TASK GOAL - When a picture appears in the listing, leave it out and copy the rest exactly as it stands.

EXCERPTED DATA -
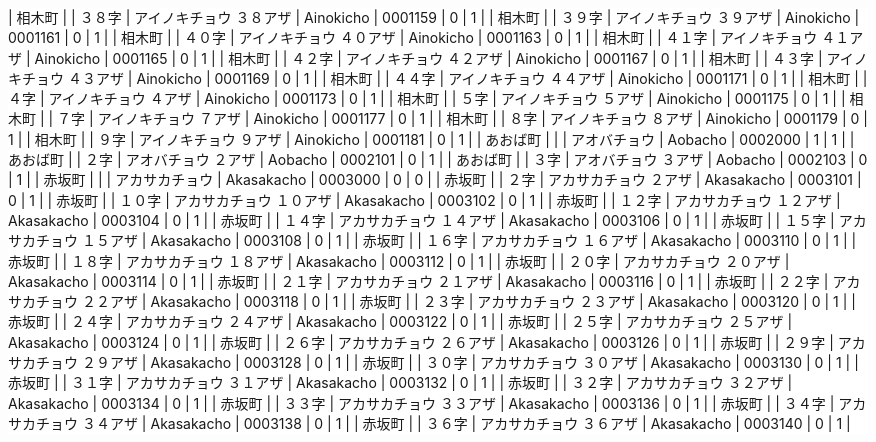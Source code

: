 | 相木町 |  | ３８字 | アイノキチョウ  ３８アザ | Ainokicho | 0001159 | 0 | 1 |
| 相木町 |  | ３９字 | アイノキチョウ  ３９アザ | Ainokicho | 0001161 | 0 | 1 |
| 相木町 |  | ４０字 | アイノキチョウ  ４０アザ | Ainokicho | 0001163 | 0 | 1 |
| 相木町 |  | ４１字 | アイノキチョウ  ４１アザ | Ainokicho | 0001165 | 0 | 1 |
| 相木町 |  | ４２字 | アイノキチョウ  ４２アザ | Ainokicho | 0001167 | 0 | 1 |
| 相木町 |  | ４３字 | アイノキチョウ  ４３アザ | Ainokicho | 0001169 | 0 | 1 |
| 相木町 |  | ４４字 | アイノキチョウ  ４４アザ | Ainokicho | 0001171 | 0 | 1 |
| 相木町 |  | ４字 | アイノキチョウ  ４アザ | Ainokicho | 0001173 | 0 | 1 |
| 相木町 |  | ５字 | アイノキチョウ  ５アザ | Ainokicho | 0001175 | 0 | 1 |
| 相木町 |  | ７字 | アイノキチョウ  ７アザ | Ainokicho | 0001177 | 0 | 1 |
| 相木町 |  | ８字 | アイノキチョウ  ８アザ | Ainokicho | 0001179 | 0 | 1 |
| 相木町 |  | ９字 | アイノキチョウ  ９アザ | Ainokicho | 0001181 | 0 | 1 |
| あおば町 |  |  | アオバチョウ   | Aobacho | 0002000 | 1 | 1 |
| あおば町 |  | ２字 | アオバチョウ  ２アザ | Aobacho | 0002101 | 0 | 1 |
| あおば町 |  | ３字 | アオバチョウ  ３アザ | Aobacho | 0002103 | 0 | 1 |
| 赤坂町 |  |  | アカサカチョウ   | Akasakacho | 0003000 | 0 | 0 |
| 赤坂町 |  | ２字 | アカサカチョウ  ２アザ | Akasakacho | 0003101 | 0 | 1 |
| 赤坂町 |  | １０字 | アカサカチョウ  １０アザ | Akasakacho | 0003102 | 0 | 1 |
| 赤坂町 |  | １２字 | アカサカチョウ  １２アザ | Akasakacho | 0003104 | 0 | 1 |
| 赤坂町 |  | １４字 | アカサカチョウ  １４アザ | Akasakacho | 0003106 | 0 | 1 |
| 赤坂町 |  | １５字 | アカサカチョウ  １５アザ | Akasakacho | 0003108 | 0 | 1 |
| 赤坂町 |  | １６字 | アカサカチョウ  １６アザ | Akasakacho | 0003110 | 0 | 1 |
| 赤坂町 |  | １８字 | アカサカチョウ  １８アザ | Akasakacho | 0003112 | 0 | 1 |
| 赤坂町 |  | ２０字 | アカサカチョウ  ２０アザ | Akasakacho | 0003114 | 0 | 1 |
| 赤坂町 |  | ２１字 | アカサカチョウ  ２１アザ | Akasakacho | 0003116 | 0 | 1 |
| 赤坂町 |  | ２２字 | アカサカチョウ  ２２アザ | Akasakacho | 0003118 | 0 | 1 |
| 赤坂町 |  | ２３字 | アカサカチョウ  ２３アザ | Akasakacho | 0003120 | 0 | 1 |
| 赤坂町 |  | ２４字 | アカサカチョウ  ２４アザ | Akasakacho | 0003122 | 0 | 1 |
| 赤坂町 |  | ２５字 | アカサカチョウ  ２５アザ | Akasakacho | 0003124 | 0 | 1 |
| 赤坂町 |  | ２６字 | アカサカチョウ  ２６アザ | Akasakacho | 0003126 | 0 | 1 |
| 赤坂町 |  | ２９字 | アカサカチョウ  ２９アザ | Akasakacho | 0003128 | 0 | 1 |
| 赤坂町 |  | ３０字 | アカサカチョウ  ３０アザ | Akasakacho | 0003130 | 0 | 1 |
| 赤坂町 |  | ３１字 | アカサカチョウ  ３１アザ | Akasakacho | 0003132 | 0 | 1 |
| 赤坂町 |  | ３２字 | アカサカチョウ  ３２アザ | Akasakacho | 0003134 | 0 | 1 |
| 赤坂町 |  | ３３字 | アカサカチョウ  ３３アザ | Akasakacho | 0003136 | 0 | 1 |
| 赤坂町 |  | ３４字 | アカサカチョウ  ３４アザ | Akasakacho | 0003138 | 0 | 1 |
| 赤坂町 |  | ３６字 | アカサカチョウ  ３６アザ | Akasakacho | 0003140 | 0 | 1 |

ANSWER SPACE -
Source code

: | 相木町 |  | ３８字 | アイノキチョウ  ３８アザ | Ainokicho | 0001159 | 0 | 1 |
| 相木町 |  | ３９字 | アイノキチョウ  ３９アザ | Ainokicho | 0001161 | 0 | 1 |
| 相木町 |  | ４０字 | アイノキチョウ  ４０アザ | Ainokicho | 0001163 | 0 | 1 |
| 相木町 |  | ４１字 | アイノキチョウ  ４１アザ | Ainokicho | 0001165 | 0 | 1 |
| 相木町 |  | ４２字 | アイノキチョウ  ４２アザ | Ainokicho | 0001167 | 0 | 1 |
| 相木町 |  | ４３字 | アイノキチョウ  ４３アザ | Ainokicho | 0001169 | 0 | 1 |
| 相木町 |  | ４４字 | アイノキチョウ  ４４アザ | Ainokicho | 0001171 | 0 | 1 |
| 相木町 |  | ４字 | アイノキチョウ  ４アザ | Ainokicho | 0001173 | 0 | 1 |
| 相木町 |  | ５字 | アイノキチョウ  ５アザ | Ainokicho | 0001175 | 0 | 1 |
| 相木町 |  | ７字 | アイノキチョウ  ７アザ | Ainokicho | 0001177 | 0 | 1 |
| 相木町 |  | ８字 | アイノキチョウ  ８アザ | Ainokicho | 0001179 | 0 | 1 |
| 相木町 |  | ９字 | アイノキチョウ  ９アザ | Ainokicho | 0001181 | 0 | 1 |
| あおば町 |  |  | アオバチョウ   | Aobacho | 0002000 | 1 | 1 |
| あおば町 |  | ２字 | アオバチョウ  ２アザ | Aobacho | 0002101 | 0 | 1 |
| あおば町 |  | ３字 | アオバチョウ  ３アザ | Aobacho | 0002103 | 0 | 1 |
| 赤坂町 |  |  | アカサカチョウ   | Akasakacho | 0003000 | 0 | 0 |
| 赤坂町 |  | ２字 | アカサカチョウ  ２アザ | Akasakacho | 0003101 | 0 | 1 |
| 赤坂町 |  | １０字 | アカサカチョウ  １０アザ | Akasakacho | 0003102 | 0 | 1 |
| 赤坂町 |  | １２字 | アカサカチョウ  １２アザ | Akasakacho | 0003104 | 0 | 1 |
| 赤坂町 |  | １４字 | アカサカチョウ  １４アザ | Akasakacho | 0003106 | 0 | 1 |
| 赤坂町 |  | １５字 | アカサカチョウ  １５アザ | Akasakacho | 0003108 | 0 | 1 |
| 赤坂町 |  | １６字 | アカサカチョウ  １６アザ | Akasakacho | 0003110 | 0 | 1 |
| 赤坂町 |  | １８字 | アカサカチョウ  １８アザ | Akasakacho | 0003112 | 0 | 1 |
| 赤坂町 |  | ２０字 | アカサカチョウ  ２０アザ | Akasakacho | 0003114 | 0 | 1 |
| 赤坂町 |  | ２１字 | アカサカチョウ  ２１アザ | Akasakacho | 0003116 | 0 | 1 |
| 赤坂町 |  | ２２字 | アカサカチョウ  ２２アザ | Akasakacho | 0003118 | 0 | 1 |
| 赤坂町 |  | ２３字 | アカサカチョウ  ２３アザ | Akasakacho | 0003120 | 0 | 1 |
| 赤坂町 |  | ２４字 | アカサカチョウ  ２４アザ | Akasakacho | 0003122 | 0 | 1 |
| 赤坂町 |  | ２５字 | アカサカチョウ  ２５アザ | Akasakacho | 0003124 | 0 | 1 |
| 赤坂町 |  | ２６字 | アカサカチョウ  ２６アザ | Akasakacho | 0003126 | 0 | 1 |
| 赤坂町 |  | ２９字 | アカサカチョウ  ２９アザ | Akasakacho | 0003128 | 0 | 1 |
| 赤坂町 |  | ３０字 | アカサカチョウ  ３０アザ | Akasakacho | 0003130 | 0 | 1 |
| 赤坂町 |  | ３１字 | アカサカチョウ  ３１アザ | Akasakacho | 0003132 | 0 | 1 |
| 赤坂町 |  | ３２字 | アカサカチョウ  ３２アザ | Akasakacho | 0003134 | 0 | 1 |
| 赤坂町 |  | ３３字 | アカサカチョウ  ３３アザ | Akasakacho | 0003136 | 0 | 1 |
| 赤坂町 |  | ３４字 | アカサカチョウ  ３４アザ | Akasakacho | 0003138 | 0 | 1 |
| 赤坂町 |  | ３６字 | アカサカチョウ  ３６アザ | Akasakacho | 0003140 | 0 | 1 |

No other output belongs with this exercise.